Du bist nicht eingeloggt | Einloggen | anmelden
Wszyscy wiedzą, że najlepsze są trolejbusy. Ładowanie podczas ruchu(obsługi linii). Nie trzeba tracić czasu na zjazdy/dojazdy, przestoje na pętlach, zajezdniach przy ładowarkach. Elektryk, na dzień dzisiejszy, jest dobry dla małego miasta, gdzie będzie w stanie przejeździć cały dzień na jednym zadnia, ma blisko do ładowarki, nawet jak są w jednym miejscu miasta. A Gdynia, ma sieć trolejbusową, z której może korzystać jak z ruchomej ładowarki. Dodatkowo, niskim kosztem można zelektryfikować większość linii miejskich. A na pozostałych, wyjeżdżających dalej poza miasto korzystać z takich elektryków. Jednak przydadzą się w tym przypadku pantografy trolejbusowe, żeby ładować się zaraz po wjechaniu do miasta.
Udało się dzisiaj zrobić aż cały poranny dodatek. Także nawet na zadanie szczytowe się taki wóz nie nadaje. To raczej przesądza sprawę, że ZKM może zapomnieć o zastosowaniu elektryków w opcji bez doładowań na zadaniach przetargowych.

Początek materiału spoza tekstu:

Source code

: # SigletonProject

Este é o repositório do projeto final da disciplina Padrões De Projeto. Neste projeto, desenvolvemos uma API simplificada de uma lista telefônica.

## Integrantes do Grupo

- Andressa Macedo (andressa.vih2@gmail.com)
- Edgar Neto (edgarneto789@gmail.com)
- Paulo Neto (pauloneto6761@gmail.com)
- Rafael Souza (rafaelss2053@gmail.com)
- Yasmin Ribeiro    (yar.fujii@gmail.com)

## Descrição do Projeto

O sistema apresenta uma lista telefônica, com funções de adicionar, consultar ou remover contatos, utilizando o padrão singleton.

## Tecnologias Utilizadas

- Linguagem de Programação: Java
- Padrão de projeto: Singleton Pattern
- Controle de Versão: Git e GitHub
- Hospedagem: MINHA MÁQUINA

No a jeśli mimo wszystko takie rozwiązanie będzie forsowane to oferenci powinni założyć sobie spory budżet na potencjalne kary za niewłaściwą alokację taboru.
No jednak nie zrobi 200, bo w czasie testów wyszło 160-170 km. Jasne było zimno, ale w naszej strefie klimatycznej zimę mamy przez 1/4 roku.

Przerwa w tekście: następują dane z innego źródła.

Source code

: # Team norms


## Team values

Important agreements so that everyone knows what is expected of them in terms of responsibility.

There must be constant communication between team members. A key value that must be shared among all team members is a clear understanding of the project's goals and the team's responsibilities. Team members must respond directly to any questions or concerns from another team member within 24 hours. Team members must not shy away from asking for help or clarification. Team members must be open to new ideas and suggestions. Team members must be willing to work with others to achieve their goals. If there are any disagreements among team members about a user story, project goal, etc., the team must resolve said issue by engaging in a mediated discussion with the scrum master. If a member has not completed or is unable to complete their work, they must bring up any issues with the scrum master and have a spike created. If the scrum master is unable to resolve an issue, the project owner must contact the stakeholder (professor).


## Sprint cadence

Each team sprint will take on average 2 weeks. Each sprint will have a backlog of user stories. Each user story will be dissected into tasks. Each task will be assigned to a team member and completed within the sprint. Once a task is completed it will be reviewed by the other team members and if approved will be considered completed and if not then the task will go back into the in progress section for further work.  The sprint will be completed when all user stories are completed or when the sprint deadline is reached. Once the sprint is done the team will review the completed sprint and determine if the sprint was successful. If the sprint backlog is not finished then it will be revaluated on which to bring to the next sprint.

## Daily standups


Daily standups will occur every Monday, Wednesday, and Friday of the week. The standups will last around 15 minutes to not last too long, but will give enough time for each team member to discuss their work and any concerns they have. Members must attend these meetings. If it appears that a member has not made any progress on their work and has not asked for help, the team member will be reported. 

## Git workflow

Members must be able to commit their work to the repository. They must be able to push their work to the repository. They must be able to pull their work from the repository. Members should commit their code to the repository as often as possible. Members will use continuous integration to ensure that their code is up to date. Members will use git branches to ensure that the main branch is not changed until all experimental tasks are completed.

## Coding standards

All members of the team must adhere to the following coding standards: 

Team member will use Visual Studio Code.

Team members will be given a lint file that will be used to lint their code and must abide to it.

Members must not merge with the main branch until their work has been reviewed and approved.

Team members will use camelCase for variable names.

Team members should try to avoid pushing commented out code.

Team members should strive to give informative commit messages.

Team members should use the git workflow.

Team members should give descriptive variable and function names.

Tak jak napisałem pod innym zdjęciem - trzeba raz na jakiś czas zbalansować baterie. Wtedy spokojnie zrobi wam brygadę 250 km, już nie mówię o 300, choć robiłem nim osobiście i ponad tyle.

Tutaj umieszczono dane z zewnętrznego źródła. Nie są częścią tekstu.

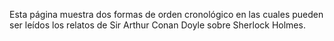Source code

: Esta página muestra dos formas de orden cronológico en las cuales pueden ser leídos los relatos de Sir Arthur Conan Doyle sobre Sherlock Holmes. 
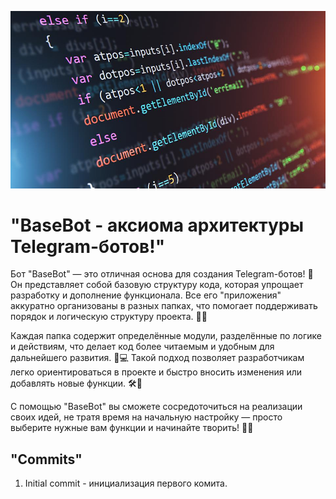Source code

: ![Заставка](data/photo/script.jpg)

# "BaseBot - аксиома архитектуры Telegram-ботов!"

Бот "BaseBot" — это отличная основа для создания Telegram-ботов! 🚀 Он представляет собой базовую структуру кода, которая упрощает разработку и дополнение функционала. Все его "приложения" аккуратно организованы в разных папках, что помогает поддерживать порядок и логическую структуру проекта. 📁✨

Каждая папка содержит определённые модули, разделённые по логике и действиям, что делает код более читаемым и удобным для дальнейшего развития. 🔧💻 Такой подход позволяет разработчикам легко ориентироваться в проекте и быстро вносить изменения или добавлять новые функции. 🛠️🎉

С помощью "BaseBot" вы сможете сосредоточиться на реализации своих идей, не тратя время на начальную настройку — просто выберите нужные вам функции и начинайте творить! 🌟🤖

## "Commits"
1) Initial commit - инициализация первого комита.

Niewprowadzenie duobusów czyli trajtów z bateriami w Gdyni świadczy to totalnym spierdoleniu tematu przez fachowców od komunikacji zbiorowej w tym kraju. Jest gotowa sieć i system ładowania, więc w czym problem to ogarnąć?
Problem w tym, że włodarze nie działają w oparciu o jakieś plany czy zasady racjonalności wydatkowania środków publicznych. Niby tworzy się opasłe tomiska w postaci strategii rozwoju elektromobilności za setki tysięcy złotych, ale jak przychodzi co do czego to działa się na zasadzie impulsu. Sąsiednie miasto ma elektryki to my też musimy mieć. Jest kasa z unii na elektryki, to bach idziemy w to. Nie ważne czy to ma sens i ile to będzie później kosztować. A że może warto poczekać na kolejny program unijny i kupić dwa razy tyle trolejbusów, dzięki temu zaoszczędzić na budowie ładowarek pantografowych czy dodatkowych kosztach pracy wynikających z konieczności wydłużenia postojów na pętlach na ładowanie (koszty pracy stanowią już dziś największy procent ponoszonych kosztów działalności transportowej i będą nadal szybko rosły)? O tym nikt nie myśli. Liczy się szybki pseudo sukces, żeby to dobrze sprzedać marketingowo i byle do wyborów.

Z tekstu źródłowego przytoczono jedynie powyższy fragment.